# Required action:
Among the entries below, which lines include the string "block"? Show each one.

(Input)

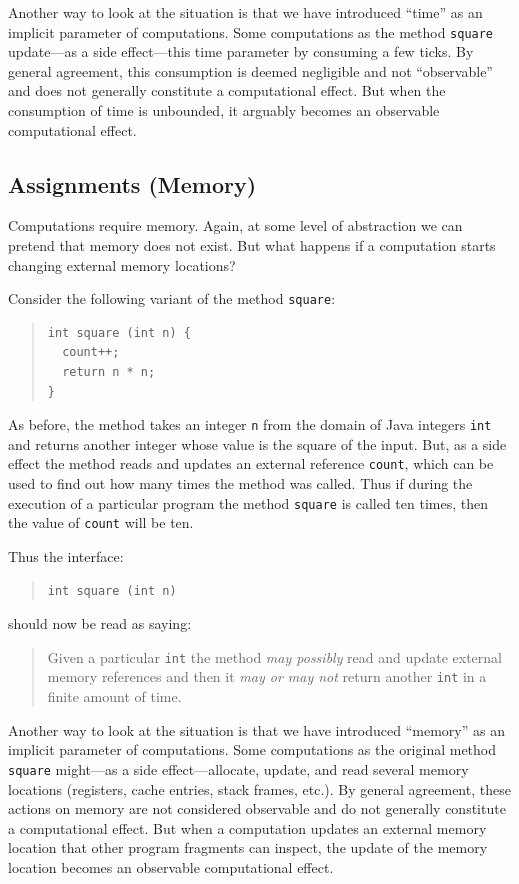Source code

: \documentclass{article}
\theoremstyle{remark}
\begin{document}
Another way to look at the situation is that we have introduced ``time'' as
an implicit parameter of computations. Some computations as the method
\verb|square| update---as a side effect---this time parameter by consuming a
few ticks. By general agreement, this consumption is deemed negligible and
not ``observable'' and does not generally constitute a computational
effect. But when the consumption of time is unbounded, it arguably becomes an
observable computational effect.

\subsection*{Assignments (Memory)}

Computations require memory. Again, at some level of abstraction we can
pretend that memory does not exist. But what happens if a computation
starts changing external memory locations? 

Consider the following variant of the method \verb.square.:
\begin{quote}
\begin{verbatim}
int square (int n) {
  count++;
  return n * n;
}
\end{verbatim}
\end{quote}
As before, the method takes an integer \verb.n. from the domain of Java
integers \verb.int. and returns another integer whose value is the square of
the input. But, as a side effect the method reads and updates an external
reference \verb.count., which can be used to find out how many times the
method was called. Thus if during the execution of a particular program the
method \verb.square. is called ten times, then the value of \verb.count. will
be ten.

Thus the interface:
\begin{quote}
\begin{verbatim}
int square (int n)
\end{verbatim}
\end{quote}
should now be read as saying:
\begin{quote}
Given a particular \verb|int| the method \emph{may possibly} read and update
external memory references and then it \emph{may or may not} return another
\verb|int| in a finite amount of time.
\end{quote}

Another way to look at the situation is that we have introduced ``memory'' as
an implicit parameter of computations. Some computations as the original
method \verb|square| might---as a side effect---allocate, update, and read
several memory locations (registers, cache entries, stack frames, etc.). By
general agreement, these actions on memory are not considered observable and
do not generally constitute a computational effect. But when a computation
updates an external memory location that other program fragments can inspect,
the update of the memory location becomes an observable computational effect.
\end{document}
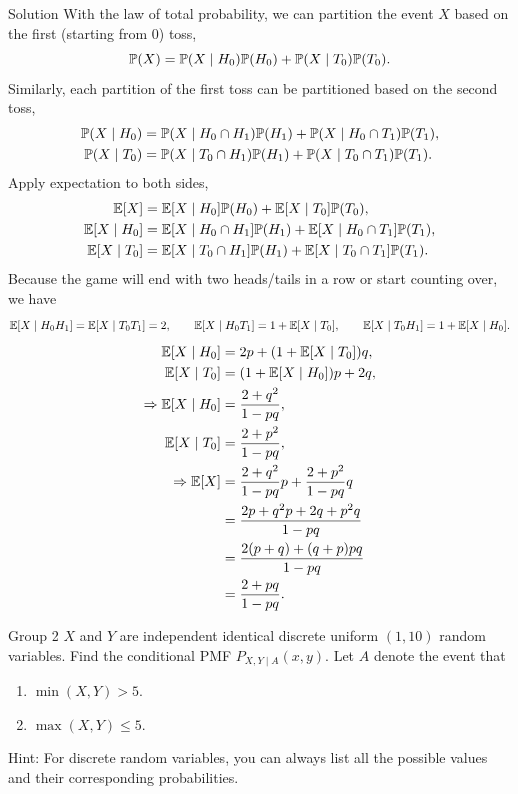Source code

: \documentclass{article}
\begin{document}
\begin{solution}
    {Solution}
    With the law of total probability, we can partition the event $X$ based on the first (starting from $0$) toss,
    \[
        \P{X}=\P{X\mid H_0}\P{H_0}+\P{X\mid T_0}\P{T_0}.
    \]
    Similarly, each partition of the first toss can be partitioned based on the second toss,
    \begin{align*}
        \P{X\mid H_0} &= \P{X\mid H_0\cap H_1}\P{H_1}+\P{X\mid H_0\cap T_1}\P{T_1}, \\
        \P{X\mid T_0} &= \P{X\mid T_0\cap H_1}\P{H_1}+\P{X\mid T_0\cap T_1}\P{T_1}.
    \end{align*}
    Apply expectation to both sides,
    \begin{align*}
        \E{X} &= \E{X\mid H_0}\P{H_0}+\E{X\mid T_0}\P{T_0}, \\
        \E{X\mid H_0} &= \E{X\mid H_0\cap H_1}\P{H_1}+\E{X\mid H_0\cap T_1}\P{T_1}, \\
        \E{X\mid T_0} &= \E{X\mid T_0\cap H_1}\P{H_1}+\E{X\mid T_0\cap T_1}\P{T_1}.
    \end{align*}
    Because the game will end with two heads/tails in a row or start counting over, we have
    \[
    \E{X\mid H_0H_1}= \E{X\mid T_0T_1}=2, \qquad \E{X\mid H_0T_1} = 1+\E{X\mid T_0}, \qquad \E{X\mid T_0H_1} = 1+\E{X\mid H_0}.
    \]
    \begin{align*}
        \E{X\mid H_0} &= 2p+(1+\E{X\mid T_0})q, \\
        \E{X\mid T_0} &= (1+\E{X\mid H_0})p+2q, \\
        \Rightarrow
        \E{X\mid H_0} &= \frac{2+q^2}{1-pq}, \\
        \E{X\mid T_0} &= \frac{2+p^2}{1-pq}, \\
        \Rightarrow
        \E{X} &= \frac{2+q^2}{1-pq}p+\frac{2+p^2}{1-pq}q \\
        &= \frac{2p+q^2p+2q+p^2q}{1-pq} \\
        &= \frac{2(p+q)+(q+p)pq}{1-pq} \\
        &= \frac{2+pq}{1-pq}.
    \end{align*}
\end{solution}

\begin{problem}
    {Group 2}
    $X$ and $Y$ are independent identical discrete uniform $(1, 10)$ random variables. Find the conditional PMF $P_{X,Y \mid A}(x, y)$. Let $A$ denote the event that
    \begin{enumerate}
        \item $\min(X, Y) > 5$.
        \item $\max(X, Y) \leq 5$.
    \end{enumerate}
    \begin{solution}
        {Hint:}
        For discrete random variables, you can always list all the possible values and their corresponding probabilities.
    \end{solution}
\end{problem}
\end{document}
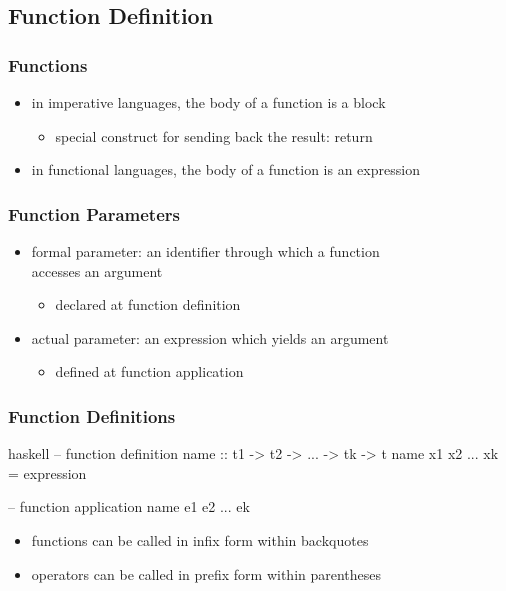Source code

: \documentclass[dvipsnames]{beamer}
\theoremstyle{plain}
\begin{document}
\subsection{Function Definition}

\begin{frame}
  \frametitle{Functions}

  \begin{itemize}
    \item in imperative languages, the body of a function is a block
    \begin{itemize}
      \item special construct for sending back the result: \alert{return}
    \end{itemize}

    \pause
    \bigskip
    \item in functional languages, the body of a function is an expression
  \end{itemize}
\end{frame}

\begin{frame}
  \frametitle{Function Parameters}

  \begin{itemize}
    \item \alert{formal parameter}: an identifier through which a function\\
      accesses an argument
    \begin{itemize}
      \item declared at function definition
    \end{itemize}

    \pause
    \medskip
    \item \alert{actual parameter}: an expression which yields an argument
    \begin{itemize}
      \item defined at function application
    \end{itemize}
  \end{itemize}
\end{frame}

\begin{frame}[fragile]
  \frametitle{Function Definitions}

  \begin{block}{}
    \begin{pygments}{haskell}
-- function definition
name :: t1 -> t2 -> ... -> tk -> t
name x1 x2 ... xk = expression

-- function application
name e1 e2 ... ek
    \end{pygments}
  \end{block}

  \begin{itemize}
    \item functions can be called in infix form within backquotes
    \item operators can be called in prefix form within parentheses
  \end{itemize}
\end{frame}
\end{document}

(End Input)

# Output for this exercise:
    \item in imperative languages, the body of a function is a block
  \begin{block}{}
  \end{block}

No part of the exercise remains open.